▶ EXERCISE DIRECTIONS: Find the line with "<li>ആദ്യ വിശ്വാസം തള്ളുകയാല്‍" in the entries below. Repeat it, every following line, and the line with "<li>നീ പക്ഷമായി ഒന്നും", exactly and with nothing added.

(Dataset excerpts)
• • • •

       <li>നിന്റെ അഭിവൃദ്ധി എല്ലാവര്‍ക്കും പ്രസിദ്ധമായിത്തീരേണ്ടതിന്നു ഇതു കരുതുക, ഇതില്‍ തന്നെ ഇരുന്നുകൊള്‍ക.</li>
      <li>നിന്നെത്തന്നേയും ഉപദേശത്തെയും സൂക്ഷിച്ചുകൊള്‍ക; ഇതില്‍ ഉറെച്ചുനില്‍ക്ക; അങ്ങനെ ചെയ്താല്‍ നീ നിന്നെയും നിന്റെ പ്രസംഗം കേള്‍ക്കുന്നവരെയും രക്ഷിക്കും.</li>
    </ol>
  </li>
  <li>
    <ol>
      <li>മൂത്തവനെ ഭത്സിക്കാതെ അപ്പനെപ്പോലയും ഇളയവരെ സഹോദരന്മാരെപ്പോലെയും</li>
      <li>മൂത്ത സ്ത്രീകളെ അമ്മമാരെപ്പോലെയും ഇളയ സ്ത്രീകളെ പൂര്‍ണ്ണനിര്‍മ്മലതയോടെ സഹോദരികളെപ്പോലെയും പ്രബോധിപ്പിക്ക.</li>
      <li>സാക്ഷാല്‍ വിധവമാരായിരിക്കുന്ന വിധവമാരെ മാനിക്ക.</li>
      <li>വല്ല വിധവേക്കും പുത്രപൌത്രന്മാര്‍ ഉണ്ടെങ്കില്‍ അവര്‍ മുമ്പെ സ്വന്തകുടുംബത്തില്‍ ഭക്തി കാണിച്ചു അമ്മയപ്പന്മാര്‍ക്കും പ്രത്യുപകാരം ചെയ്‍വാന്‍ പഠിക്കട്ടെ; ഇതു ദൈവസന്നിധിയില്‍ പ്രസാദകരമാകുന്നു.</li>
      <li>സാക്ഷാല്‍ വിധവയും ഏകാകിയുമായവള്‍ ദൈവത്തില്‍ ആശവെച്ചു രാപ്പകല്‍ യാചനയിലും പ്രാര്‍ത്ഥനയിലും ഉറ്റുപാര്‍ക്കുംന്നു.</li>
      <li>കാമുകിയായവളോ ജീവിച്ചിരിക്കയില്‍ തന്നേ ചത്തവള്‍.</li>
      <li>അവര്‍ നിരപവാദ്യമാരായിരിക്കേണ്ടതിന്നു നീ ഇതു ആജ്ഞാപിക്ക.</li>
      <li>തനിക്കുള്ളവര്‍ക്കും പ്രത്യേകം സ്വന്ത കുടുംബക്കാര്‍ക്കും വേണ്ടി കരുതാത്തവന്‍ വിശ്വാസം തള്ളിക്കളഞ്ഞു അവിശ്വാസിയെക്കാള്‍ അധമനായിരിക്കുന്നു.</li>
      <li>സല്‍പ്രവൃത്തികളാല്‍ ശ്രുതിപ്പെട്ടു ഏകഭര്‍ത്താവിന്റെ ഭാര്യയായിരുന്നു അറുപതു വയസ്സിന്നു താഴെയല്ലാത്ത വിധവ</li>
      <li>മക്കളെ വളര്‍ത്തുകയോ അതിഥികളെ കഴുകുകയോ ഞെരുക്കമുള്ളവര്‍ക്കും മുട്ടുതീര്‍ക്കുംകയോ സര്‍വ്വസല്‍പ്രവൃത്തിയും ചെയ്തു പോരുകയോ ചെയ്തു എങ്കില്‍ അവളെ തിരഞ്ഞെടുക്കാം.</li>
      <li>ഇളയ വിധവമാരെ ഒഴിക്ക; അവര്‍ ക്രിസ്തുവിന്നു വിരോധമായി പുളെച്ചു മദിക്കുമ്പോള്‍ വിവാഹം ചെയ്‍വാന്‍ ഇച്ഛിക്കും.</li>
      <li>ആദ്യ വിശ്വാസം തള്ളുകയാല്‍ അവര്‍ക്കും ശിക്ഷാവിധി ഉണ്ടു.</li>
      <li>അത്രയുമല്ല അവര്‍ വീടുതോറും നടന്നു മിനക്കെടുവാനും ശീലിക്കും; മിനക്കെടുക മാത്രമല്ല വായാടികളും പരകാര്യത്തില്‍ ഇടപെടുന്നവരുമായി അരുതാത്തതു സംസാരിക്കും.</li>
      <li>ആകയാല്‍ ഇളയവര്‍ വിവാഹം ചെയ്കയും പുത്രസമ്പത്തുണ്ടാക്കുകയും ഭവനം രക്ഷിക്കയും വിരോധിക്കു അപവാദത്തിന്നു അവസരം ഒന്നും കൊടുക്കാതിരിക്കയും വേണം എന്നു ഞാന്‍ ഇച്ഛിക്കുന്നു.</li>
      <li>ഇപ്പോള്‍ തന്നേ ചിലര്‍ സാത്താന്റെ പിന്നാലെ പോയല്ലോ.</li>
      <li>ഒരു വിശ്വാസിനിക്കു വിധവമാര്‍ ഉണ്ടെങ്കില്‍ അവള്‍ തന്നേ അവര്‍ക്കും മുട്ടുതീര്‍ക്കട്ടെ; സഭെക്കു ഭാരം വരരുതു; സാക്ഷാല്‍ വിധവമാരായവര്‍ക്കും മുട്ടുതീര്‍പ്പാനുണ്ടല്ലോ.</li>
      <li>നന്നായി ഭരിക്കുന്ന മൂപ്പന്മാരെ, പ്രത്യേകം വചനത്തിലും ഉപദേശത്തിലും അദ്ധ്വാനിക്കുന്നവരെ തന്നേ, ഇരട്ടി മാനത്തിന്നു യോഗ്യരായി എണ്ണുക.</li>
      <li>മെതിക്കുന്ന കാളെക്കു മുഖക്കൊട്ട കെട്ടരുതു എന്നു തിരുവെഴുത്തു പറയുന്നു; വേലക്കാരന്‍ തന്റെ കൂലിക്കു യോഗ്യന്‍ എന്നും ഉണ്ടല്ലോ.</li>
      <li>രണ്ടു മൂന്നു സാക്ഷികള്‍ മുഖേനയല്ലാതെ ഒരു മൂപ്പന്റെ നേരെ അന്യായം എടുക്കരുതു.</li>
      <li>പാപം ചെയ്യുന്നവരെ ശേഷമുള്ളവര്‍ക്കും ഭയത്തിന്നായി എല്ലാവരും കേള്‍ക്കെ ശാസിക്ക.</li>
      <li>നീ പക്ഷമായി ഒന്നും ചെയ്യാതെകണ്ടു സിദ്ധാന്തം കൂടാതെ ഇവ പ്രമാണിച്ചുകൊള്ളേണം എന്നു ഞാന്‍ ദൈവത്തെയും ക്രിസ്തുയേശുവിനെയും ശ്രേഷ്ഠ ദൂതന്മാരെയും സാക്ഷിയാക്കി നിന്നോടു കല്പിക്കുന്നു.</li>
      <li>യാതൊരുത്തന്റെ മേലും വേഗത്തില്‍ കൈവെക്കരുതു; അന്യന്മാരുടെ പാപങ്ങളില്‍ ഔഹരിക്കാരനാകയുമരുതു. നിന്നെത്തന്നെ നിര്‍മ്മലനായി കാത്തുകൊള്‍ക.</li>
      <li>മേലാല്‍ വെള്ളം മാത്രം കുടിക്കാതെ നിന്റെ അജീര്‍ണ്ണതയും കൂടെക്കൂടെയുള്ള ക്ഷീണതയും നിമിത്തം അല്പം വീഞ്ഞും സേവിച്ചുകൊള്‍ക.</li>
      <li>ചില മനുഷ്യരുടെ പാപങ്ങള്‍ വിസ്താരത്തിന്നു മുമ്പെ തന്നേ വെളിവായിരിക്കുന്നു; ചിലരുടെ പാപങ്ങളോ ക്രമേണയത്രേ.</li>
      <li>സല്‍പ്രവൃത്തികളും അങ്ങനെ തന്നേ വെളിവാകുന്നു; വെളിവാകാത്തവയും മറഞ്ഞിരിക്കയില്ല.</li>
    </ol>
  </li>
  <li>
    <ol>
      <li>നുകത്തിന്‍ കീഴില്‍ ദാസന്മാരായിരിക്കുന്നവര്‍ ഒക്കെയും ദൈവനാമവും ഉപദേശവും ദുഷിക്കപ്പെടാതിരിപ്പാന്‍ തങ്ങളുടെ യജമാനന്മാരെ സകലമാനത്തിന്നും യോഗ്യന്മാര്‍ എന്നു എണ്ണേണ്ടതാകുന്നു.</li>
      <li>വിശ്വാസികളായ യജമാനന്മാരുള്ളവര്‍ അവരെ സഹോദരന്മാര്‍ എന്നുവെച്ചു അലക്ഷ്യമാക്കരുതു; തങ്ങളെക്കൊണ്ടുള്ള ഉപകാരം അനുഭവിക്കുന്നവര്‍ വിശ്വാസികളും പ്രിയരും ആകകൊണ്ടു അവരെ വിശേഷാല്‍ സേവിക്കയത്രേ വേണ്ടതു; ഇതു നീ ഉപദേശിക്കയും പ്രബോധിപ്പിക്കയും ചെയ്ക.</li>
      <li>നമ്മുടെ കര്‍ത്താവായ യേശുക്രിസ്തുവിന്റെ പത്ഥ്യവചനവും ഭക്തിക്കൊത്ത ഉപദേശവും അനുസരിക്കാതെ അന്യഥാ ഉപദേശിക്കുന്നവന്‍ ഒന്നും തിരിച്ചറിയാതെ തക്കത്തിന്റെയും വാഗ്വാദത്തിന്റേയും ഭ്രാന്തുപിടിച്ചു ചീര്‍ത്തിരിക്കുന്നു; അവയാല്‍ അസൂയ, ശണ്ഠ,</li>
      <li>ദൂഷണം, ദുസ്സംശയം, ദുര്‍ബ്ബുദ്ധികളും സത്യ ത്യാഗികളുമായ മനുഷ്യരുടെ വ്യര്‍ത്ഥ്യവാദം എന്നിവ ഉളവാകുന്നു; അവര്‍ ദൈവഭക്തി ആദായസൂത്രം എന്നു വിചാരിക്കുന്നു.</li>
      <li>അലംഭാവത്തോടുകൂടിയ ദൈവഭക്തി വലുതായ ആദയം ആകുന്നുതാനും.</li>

• • • •

▶ RESPONSE TO THIS EXERCISE:
      <li>ആദ്യ വിശ്വാസം തള്ളുകയാല്‍ അവര്‍ക്കും ശിക്ഷാവിധി ഉണ്ടു.</li>
      <li>അത്രയുമല്ല അവര്‍ വീടുതോറും നടന്നു മിനക്കെടുവാനും ശീലിക്കും; മിനക്കെടുക മാത്രമല്ല വായാടികളും പരകാര്യത്തില്‍ ഇടപെടുന്നവരുമായി അരുതാത്തതു സംസാരിക്കും.</li>
      <li>ആകയാല്‍ ഇളയവര്‍ വിവാഹം ചെയ്കയും പുത്രസമ്പത്തുണ്ടാക്കുകയും ഭവനം രക്ഷിക്കയും വിരോധിക്കു അപവാദത്തിന്നു അവസരം ഒന്നും കൊടുക്കാതിരിക്കയും വേണം എന്നു ഞാന്‍ ഇച്ഛിക്കുന്നു.</li>
      <li>ഇപ്പോള്‍ തന്നേ ചിലര്‍ സാത്താന്റെ പിന്നാലെ പോയല്ലോ.</li>
      <li>ഒരു വിശ്വാസിനിക്കു വിധവമാര്‍ ഉണ്ടെങ്കില്‍ അവള്‍ തന്നേ അവര്‍ക്കും മുട്ടുതീര്‍ക്കട്ടെ; സഭെക്കു ഭാരം വരരുതു; സാക്ഷാല്‍ വിധവമാരായവര്‍ക്കും മുട്ടുതീര്‍പ്പാനുണ്ടല്ലോ.</li>
      <li>നന്നായി ഭരിക്കുന്ന മൂപ്പന്മാരെ, പ്രത്യേകം വചനത്തിലും ഉപദേശത്തിലും അദ്ധ്വാനിക്കുന്നവരെ തന്നേ, ഇരട്ടി മാനത്തിന്നു യോഗ്യരായി എണ്ണുക.</li>
      <li>മെതിക്കുന്ന കാളെക്കു മുഖക്കൊട്ട കെട്ടരുതു എന്നു തിരുവെഴുത്തു പറയുന്നു; വേലക്കാരന്‍ തന്റെ കൂലിക്കു യോഗ്യന്‍ എന്നും ഉണ്ടല്ലോ.</li>
      <li>രണ്ടു മൂന്നു സാക്ഷികള്‍ മുഖേനയല്ലാതെ ഒരു മൂപ്പന്റെ നേരെ അന്യായം എടുക്കരുതു.</li>
      <li>പാപം ചെയ്യുന്നവരെ ശേഷമുള്ളവര്‍ക്കും ഭയത്തിന്നായി എല്ലാവരും കേള്‍ക്കെ ശാസിക്ക.</li>
      <li>നീ പക്ഷമായി ഒന്നും ചെയ്യാതെകണ്ടു സിദ്ധാന്തം കൂടാതെ ഇവ പ്രമാണിച്ചുകൊള്ളേണം എന്നു ഞാന്‍ ദൈവത്തെയും ക്രിസ്തുയേശുവിനെയും ശ്രേഷ്ഠ ദൂതന്മാരെയും സാക്ഷിയാക്കി നിന്നോടു കല്പിക്കുന്നു.</li>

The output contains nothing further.